Another of the newspaper buildings clustered around Victory Square, this is the News Advertiser seen in 1900, ten years after it had been constructed on the corner of Pender and Cambie. It cost $20,000 and the business included a bindery run by G A Roedde (you can still visit Mr Roedde’s former home in the West End). The News Advertiser claimed a number of firsts for the city, and possibly the country, including electric powered presses and, in 1893, typesetting machines. In 1910 the paper was sold by its long-time owner Francis Carter Cotton and seven years later the paper was again sold, this time to rival newspaper the Sun.
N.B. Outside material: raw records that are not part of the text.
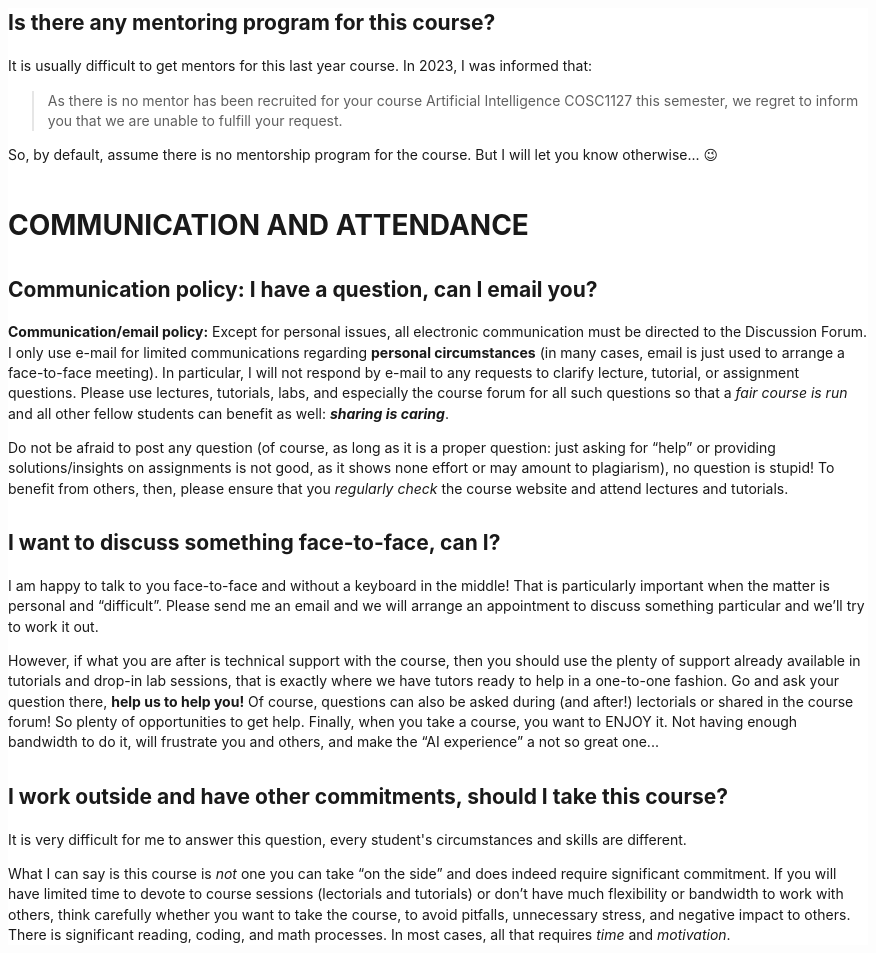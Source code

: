 ## Is there any mentoring program for this course?

It is usually difficult to get mentors for this last year course. In 2023, I was informed that:

> As there is no mentor has been recruited for your course Artificial Intelligence COSC1127 this semester, we regret to inform you that we are unable to fulfill your request.

So, by default, assume there is no mentorship program for the course. But I will let you know otherwise... 😉

# COMMUNICATION AND ATTENDANCE

## Communication policy: I have a question, can I email you?

**Communication/email policy:** Except for personal issues, all electronic communication must be directed to the Discussion Forum. I only use e-mail for limited communications regarding **personal circumstances** (in many cases, email is just used to arrange a face-to-face meeting). In particular, I will not respond by e-mail to any requests to clarify lecture, tutorial, or assignment questions. Please use lectures, tutorials, labs, and especially the course forum for all such questions so that a _fair course is run_ and all other fellow students can benefit as well: **_sharing is caring_**.

Do not be afraid to post any question (of course, as long as it is a proper question: just asking for “help” or providing solutions/insights on assignments is not good, as it shows none effort or may amount to plagiarism), no question is stupid! To benefit from others, then, please ensure that you _regularly check_ the course website and attend lectures and tutorials.

## I want to discuss something face-to-face, can I?

I am happy to talk to you face-to-face and without a keyboard in the middle! That is particularly important when the matter is personal and “difficult”. Please send me an email and we will arrange an appointment to discuss something particular and we’ll try to work it out.

However, if what you are after is technical support with the course, then you should use the plenty of support already available in tutorials and drop-in lab sessions, that is exactly where we have tutors ready to help in a one-to-one fashion. Go and ask your question there, **help us to help you!** Of course, questions can also be asked during (and after!) lectorials or shared in the course forum! So plenty of opportunities to get help. Finally, when you take a course, you want to ENJOY it. Not having enough bandwidth to do it, will frustrate you and others, and make the “AI experience” a not so great one...

## I work outside and have other commitments, should I take this course?

It is very difficult for me to answer this question, every student's circumstances and skills are different.

What I can say is this course is _not_ one you can take “on the side” and does indeed require significant commitment. If you will have limited time to devote to course sessions (lectorials and tutorials) or don’t have much flexibility or bandwidth to work with others, think carefully whether you want to take the course, to avoid pitfalls, unnecessary stress, and negative impact to others.  There is significant reading, coding, and math processes. In most cases, all that requires _time_ and _motivation_.
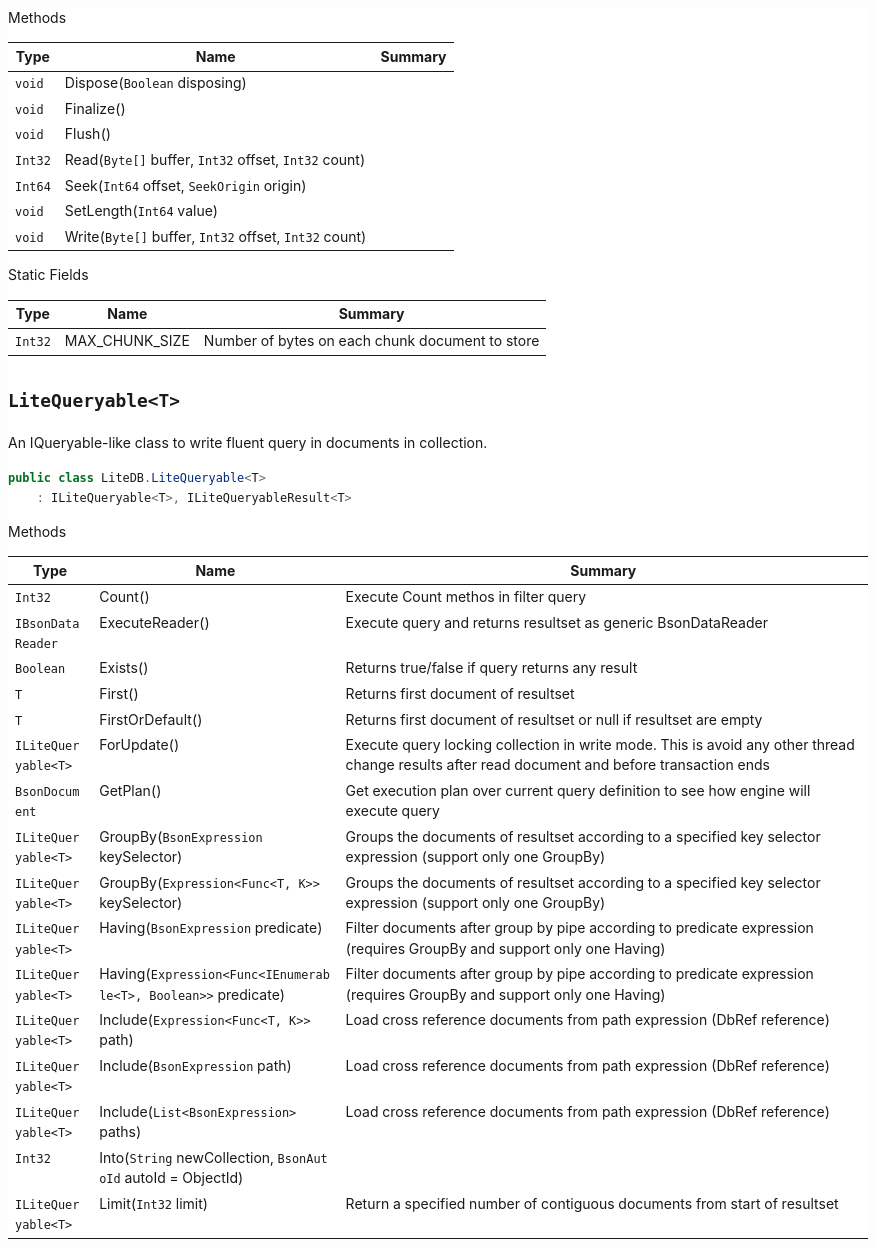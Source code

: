 
Methods

| Type | Name | Summary | 
| --- | --- | --- | 
| `void` | Dispose(`Boolean` disposing) |  | 
| `void` | Finalize() |  | 
| `void` | Flush() |  | 
| `Int32` | Read(`Byte[]` buffer, `Int32` offset, `Int32` count) |  | 
| `Int64` | Seek(`Int64` offset, `SeekOrigin` origin) |  | 
| `void` | SetLength(`Int64` value) |  | 
| `void` | Write(`Byte[]` buffer, `Int32` offset, `Int32` count) |  | 


Static Fields

| Type | Name | Summary | 
| --- | --- | --- | 
| `Int32` | MAX_CHUNK_SIZE | Number of bytes on each chunk document to store | 


## `LiteQueryable<T>`

An IQueryable-like class to write fluent query in documents in collection.
```csharp
public class LiteDB.LiteQueryable<T>
    : ILiteQueryable<T>, ILiteQueryableResult<T>

```

Methods

| Type | Name | Summary | 
| --- | --- | --- | 
| `Int32` | Count() | Execute Count methos in filter query | 
| `IBsonDataReader` | ExecuteReader() | Execute query and returns resultset as generic BsonDataReader | 
| `Boolean` | Exists() | Returns true/false if query returns any result | 
| `T` | First() | Returns first document of resultset | 
| `T` | FirstOrDefault() | Returns first document of resultset or null if resultset are empty | 
| `ILiteQueryable<T>` | ForUpdate() | Execute query locking collection in write mode. This is avoid any other thread change results after read document and before transaction ends | 
| `BsonDocument` | GetPlan() | Get execution plan over current query definition to see how engine will execute query | 
| `ILiteQueryable<T>` | GroupBy(`BsonExpression` keySelector) | Groups the documents of resultset according to a specified key selector expression (support only one GroupBy) | 
| `ILiteQueryable<T>` | GroupBy(`Expression<Func<T, K>>` keySelector) | Groups the documents of resultset according to a specified key selector expression (support only one GroupBy) | 
| `ILiteQueryable<T>` | Having(`BsonExpression` predicate) | Filter documents after group by pipe according to predicate expression (requires GroupBy and support only one Having) | 
| `ILiteQueryable<T>` | Having(`Expression<Func<IEnumerable<T>, Boolean>>` predicate) | Filter documents after group by pipe according to predicate expression (requires GroupBy and support only one Having) | 
| `ILiteQueryable<T>` | Include(`Expression<Func<T, K>>` path) | Load cross reference documents from path expression (DbRef reference) | 
| `ILiteQueryable<T>` | Include(`BsonExpression` path) | Load cross reference documents from path expression (DbRef reference) | 
| `ILiteQueryable<T>` | Include(`List<BsonExpression>` paths) | Load cross reference documents from path expression (DbRef reference) | 
| `Int32` | Into(`String` newCollection, `BsonAutoId` autoId = ObjectId) |  | 
| `ILiteQueryable<T>` | Limit(`Int32` limit) | Return a specified number of contiguous documents from start of resultset | 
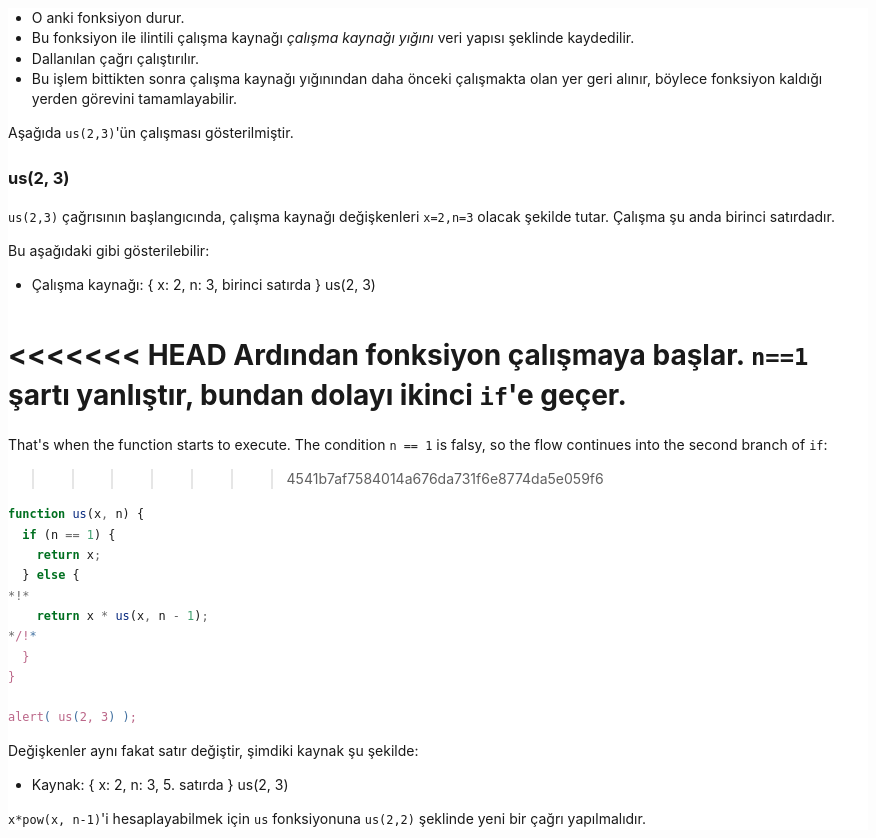 - O anki fonksiyon durur.
- Bu fonksiyon ile ilintili çalışma kaynağı *çalışma kaynağı yığını* veri yapısı şeklinde kaydedilir.
- Dallanılan çağrı çalıştırılır.
- Bu işlem bittikten sonra çalışma kaynağı yığınından daha önceki çalışmakta olan yer geri alınır, böylece fonksiyon kaldığı yerden görevini tamamlayabilir.

Aşağıda `us(2,3)`'ün çalışması gösterilmiştir.

### us(2, 3)

`us(2,3)` çağrısının başlangıcında, çalışma kaynağı değişkenleri `x=2,n=3` olacak şekilde tutar. Çalışma şu anda birinci satırdadır. 

Bu aşağıdaki gibi gösterilebilir:
<ul class="function-execution-context-list">
  <li>
    <span class="function-execution-context">Çalışma kaynağı: { x: 2, n: 3, birinci satırda }</span>
    <span class="function-execution-context-call">us(2, 3)</span>
  </li>
</ul>

<<<<<<< HEAD
Ardından fonksiyon çalışmaya başlar. `n==1` şartı yanlıştır, bundan dolayı ikinci `if`'e geçer.
=======
That's when the function starts to execute. The condition `n == 1` is falsy, so the flow continues into the second branch of `if`:
>>>>>>> 4541b7af7584014a676da731f6e8774da5e059f6

```js run
function us(x, n) {
  if (n == 1) {
    return x;
  } else {
*!*
    return x * us(x, n - 1);
*/!*
  }
}

alert( us(2, 3) );
```

Değişkenler aynı fakat satır değiştir, şimdiki kaynak şu şekilde:

<ul class="function-execution-context-list">
  <li>
    <span class="function-execution-context">Kaynak: { x: 2, n: 3, 5. satırda }</span>
    <span class="function-execution-context-call">us(2, 3)</span>
  </li>
</ul>

`x*pow(x, n-1)`'i hesaplayabilmek için `us` fonksiyonuna `us(2,2)` şeklinde yeni bir çağrı yapılmalıdır.
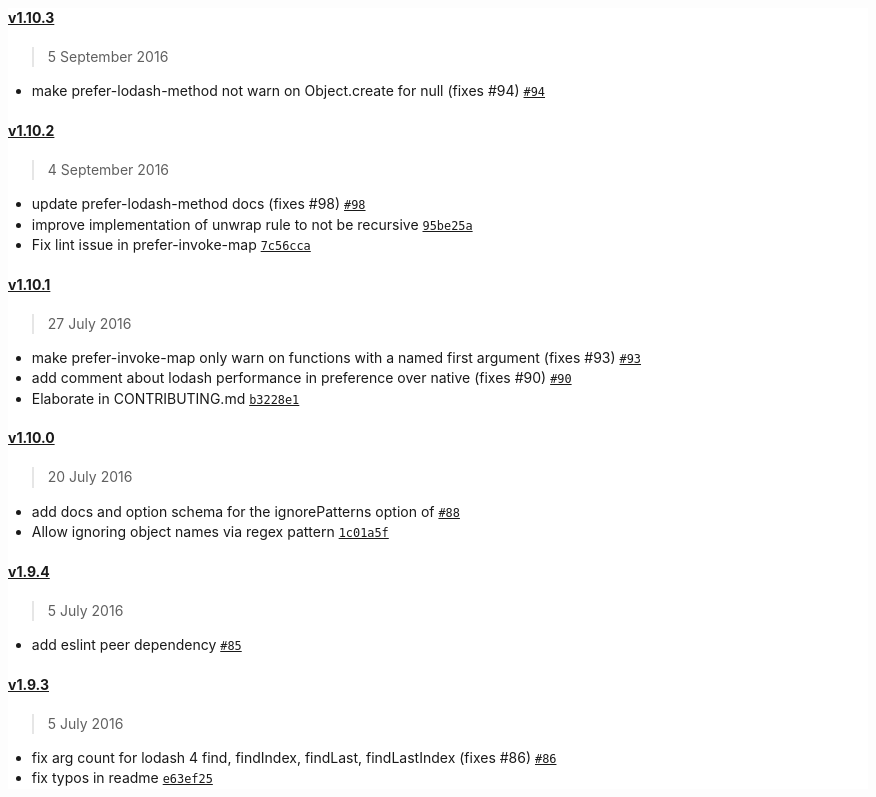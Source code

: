 #### [v1.10.3](https://github.com/wix/eslint-plugin-lodash/compare/v1.10.2...v1.10.3)

> 5 September 2016

- make prefer-lodash-method not warn on Object.create for null (fixes #94) [`#94`](https://github.com/wix/eslint-plugin-lodash/issues/94)

#### [v1.10.2](https://github.com/wix/eslint-plugin-lodash/compare/v1.10.1...v1.10.2)

> 4 September 2016

- update prefer-lodash-method docs (fixes #98) [`#98`](https://github.com/wix/eslint-plugin-lodash/issues/98)
- improve implementation of unwrap rule to not be recursive [`95be25a`](https://github.com/wix/eslint-plugin-lodash/commit/95be25a5e73e72fda7616fc0853726cd1abf49b0)
- Fix lint issue in prefer-invoke-map [`7c56cca`](https://github.com/wix/eslint-plugin-lodash/commit/7c56ccae61aa54ed897d45c3419836c6591fd2bb)

#### [v1.10.1](https://github.com/wix/eslint-plugin-lodash/compare/v1.10.0...v1.10.1)

> 27 July 2016

- make prefer-invoke-map only warn on functions with a named first argument (fixes #93) [`#93`](https://github.com/wix/eslint-plugin-lodash/issues/93)
- add comment about lodash performance in preference over native (fixes #90) [`#90`](https://github.com/wix/eslint-plugin-lodash/issues/90)
- Elaborate in CONTRIBUTING.md [`b3228e1`](https://github.com/wix/eslint-plugin-lodash/commit/b3228e1a16fd79d66eebfe40afc64e3ca64b3b21)

#### [v1.10.0](https://github.com/wix/eslint-plugin-lodash/compare/v1.9.4...v1.10.0)

> 20 July 2016

- add docs and option schema for the ignorePatterns option of [`#88`](https://github.com/wix/eslint-plugin-lodash/issues/88)
- Allow ignoring object names via regex pattern [`1c01a5f`](https://github.com/wix/eslint-plugin-lodash/commit/1c01a5f023a7b29f4825132086eec946db3569d2)

#### [v1.9.4](https://github.com/wix/eslint-plugin-lodash/compare/v1.9.3...v1.9.4)

> 5 July 2016

- add eslint peer dependency [`#85`](https://github.com/wix/eslint-plugin-lodash/pull/85)

#### [v1.9.3](https://github.com/wix/eslint-plugin-lodash/compare/v1.9.2...v1.9.3)

> 5 July 2016

- fix arg count for lodash 4 find, findIndex, findLast, findLastIndex (fixes #86) [`#86`](https://github.com/wix/eslint-plugin-lodash/issues/86)
- fix typos in readme [`e63ef25`](https://github.com/wix/eslint-plugin-lodash/commit/e63ef25a925a453937e9906fafa9f290690722c3)
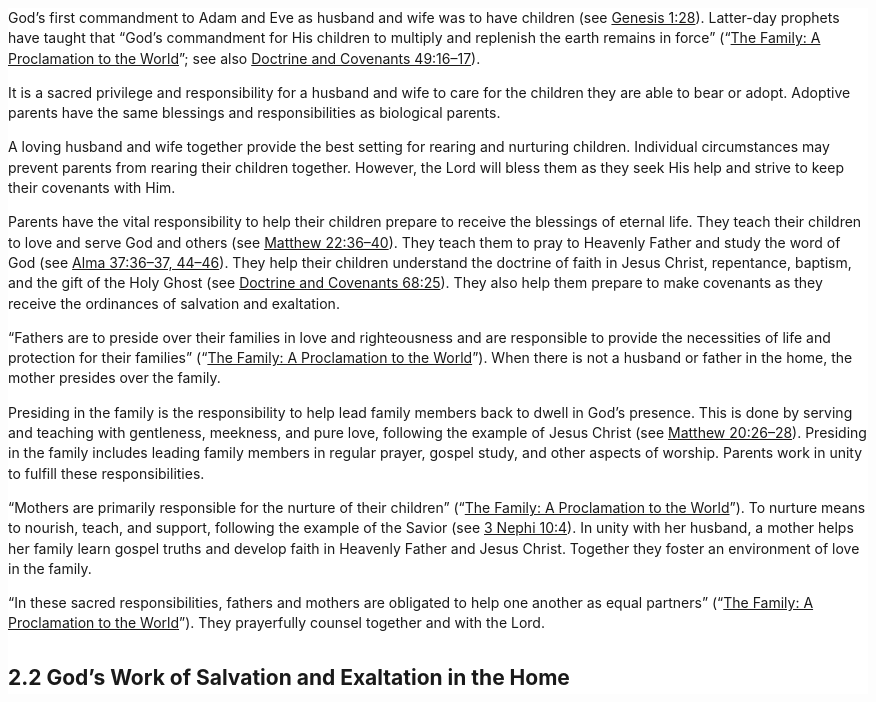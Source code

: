 God’s first commandment to Adam and Eve as husband and wife was to have children (see [Genesis 1:28](https://www.churchofjesuschrist.org/study/scriptures/ot/gen/1?lang=eng&id=p28#p28)). Latter-day prophets have taught that “God’s commandment for His children to multiply and replenish the earth remains in force” (“[The Family: A Proclamation to the World](https://www.churchofjesuschrist.org/study/scriptures/the-family-a-proclamation-to-the-world/the-family-a-proclamation-to-the-world?lang=eng&id=p4#p4)”; see also [Doctrine and Covenants 49:16–17](https://www.churchofjesuschrist.org/study/scriptures/dc-testament/dc/49?lang=eng&id=p16-p17#p16)).

It is a sacred privilege and responsibility for a husband and wife to care for the children they are able to bear or adopt. Adoptive parents have the same blessings and responsibilities as biological parents.

A loving husband and wife together provide the best setting for rearing and nurturing children. Individual circumstances may prevent parents from rearing their children together. However, the Lord will bless them as they seek His help and strive to keep their covenants with Him.

Parents have the vital responsibility to help their children prepare to receive the blessings of eternal life. They teach their children to love and serve God and others (see [Matthew 22:36–40](https://www.churchofjesuschrist.org/study/scriptures/nt/matt/22?lang=eng&id=p36-p40#p36)). They teach them to pray to Heavenly Father and study the word of God (see [Alma 37:36–37, 44–46](https://www.churchofjesuschrist.org/study/scriptures/bofm/alma/37?lang=eng&id=p36-p37,44-p46#p36)). They help their children understand the doctrine of faith in Jesus Christ, repentance, baptism, and the gift of the Holy Ghost (see [Doctrine and Covenants 68:25](https://www.churchofjesuschrist.org/study/scriptures/dc-testament/dc/68?lang=eng&id=p25#p25)). They also help them prepare to make covenants as they receive the ordinances of salvation and exaltation.

“Fathers are to preside over their families in love and righteousness and are responsible to provide the necessities of life and protection for their families” (“[The Family: A Proclamation to the World](https://www.churchofjesuschrist.org/study/scriptures/the-family-a-proclamation-to-the-world/the-family-a-proclamation-to-the-world?lang=eng&id=p7#p7)”). When there is not a husband or father in the home, the mother presides over the family.

Presiding in the family is the responsibility to help lead family members back to dwell in God’s presence. This is done by serving and teaching with gentleness, meekness, and pure love, following the example of Jesus Christ (see [Matthew 20:26–28](https://www.churchofjesuschrist.org/study/scriptures/nt/matt/20?lang=eng&id=p26-p28#p26)). Presiding in the family includes leading family members in regular prayer, gospel study, and other aspects of worship. Parents work in unity to fulfill these responsibilities.

“Mothers are primarily responsible for the nurture of their children” (“[The Family: A Proclamation to the World](https://www.churchofjesuschrist.org/study/scriptures/the-family-a-proclamation-to-the-world/the-family-a-proclamation-to-the-world?lang=eng&id=p7#p7)”). To nurture means to nourish, teach, and support, following the example of the Savior (see [3 Nephi 10:4](https://www.churchofjesuschrist.org/study/scriptures/bofm/3-ne/10?lang=eng&id=p4#p4)). In unity with her husband, a mother helps her family learn gospel truths and develop faith in Heavenly Father and Jesus Christ. Together they foster an environment of love in the family.

“In these sacred responsibilities, fathers and mothers are obligated to help one another as equal partners” (“[The Family: A Proclamation to the World](https://www.churchofjesuschrist.org/study/scriptures/the-family-a-proclamation-to-the-world/the-family-a-proclamation-to-the-world?lang=eng&id=p7#p7)”). They prayerfully counsel together and with the Lord.

## 2.2 God’s Work of Salvation and Exaltation in the Home
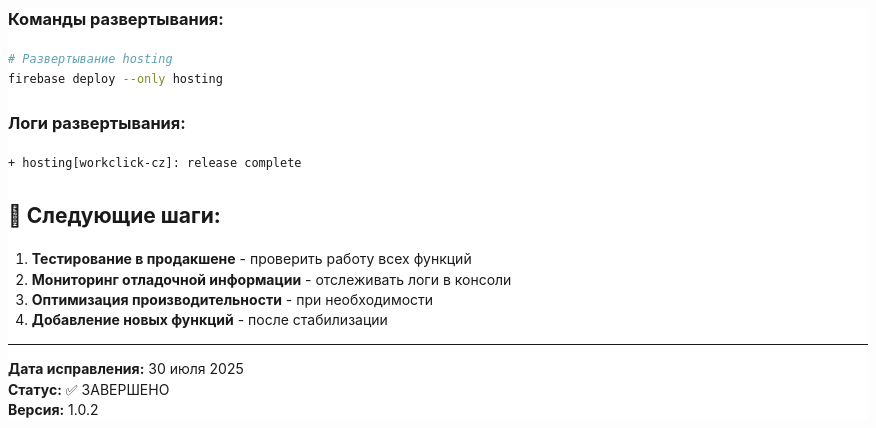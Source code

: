 ### **Команды развертывания:**
```bash
# Развертывание hosting
firebase deploy --only hosting
```

### **Логи развертывания:**
```
+ hosting[workclick-cz]: release complete
```

## 🎯 **Следующие шаги:**

1. **Тестирование в продакшене** - проверить работу всех функций
2. **Мониторинг отладочной информации** - отслеживать логи в консоли
3. **Оптимизация производительности** - при необходимости
4. **Добавление новых функций** - после стабилизации

---

**Дата исправления:** 30 июля 2025  
**Статус:** ✅ ЗАВЕРШЕНО  
**Версия:** 1.0.2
In 1907 the paper move to a new location on West Pender, and three years later a building permit was issued to replace the wooden former offices. Although the new building is often identified with fruit and vegetable dealer H A Edgett, the developer was Francis Carter Cotton, who presumably retained ownership when he moved his paper to its new home beyond the Courthouse. Carter Cotton had built an office building to the north of the site in 1908, and he used the same architect for his latest property investment, A A Cox. The style of the two buildings is complementary, and H A Edgett who occupied it had a storefront on the corner for his greengrocers and furniture store – a somewhat unlikely combination. That’s the store on this 1912 postcard, and the wagons from around the same time suggest the furniture part of the business was equally as important as the grocery.

Harry Edgett was born in New Brunswick and arrived in British Columbia in 1890. He was obviously a successful merchant as he was also a director of the Sterling Trust and by 1914 was living in Shaughnessy Heights.

The building was adapted in 1924 as the printing works for the Province Newspaper who also occupied the offices to the north and created an arched bridge between the two buildings.

These days the Architectural Institute of British Columbia occupy the building after a renovation designed by Peter Busby.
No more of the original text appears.